=== Section Start ===

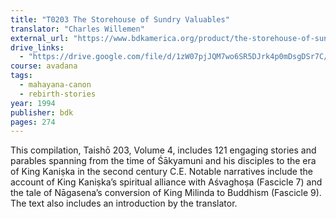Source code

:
 ```yaml
---
title: "T0203 The Storehouse of Sundry Valuables"
translator: "Charles Willemen"
external_url: "https://www.bdkamerica.org/product/the-storehouse-of-sundry-valuables/"
drive_links:
  - "https://drive.google.com/file/d/1zW07pjJQM7wo6SR5DJrk4p0mDsgDSr7C/view?usp=sharing"
course: avadana
tags:
  - mahayana-canon
  - rebirth-stories
year: 1994
publisher: bdk
pages: 274
---
```


This compilation, Taishō 203, Volume 4, includes 121 engaging stories and parables spanning from the time of Śākyamuni and his disciples to the era of King Kaniṣka in the second century C.E. Notable narratives include the account of King Kaniṣka’s spiritual alliance with Aśvaghoṣa (Fascicle 7) and the tale of Nāgasena’s conversion of King Milinda to Buddhism (Fascicle 9). The text also includes an introduction by the translator.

=== Section End ===

Exercise requirements: Report the number of lines in the listing that contain the word "https". No other words are permitted.

Solution to this task: 2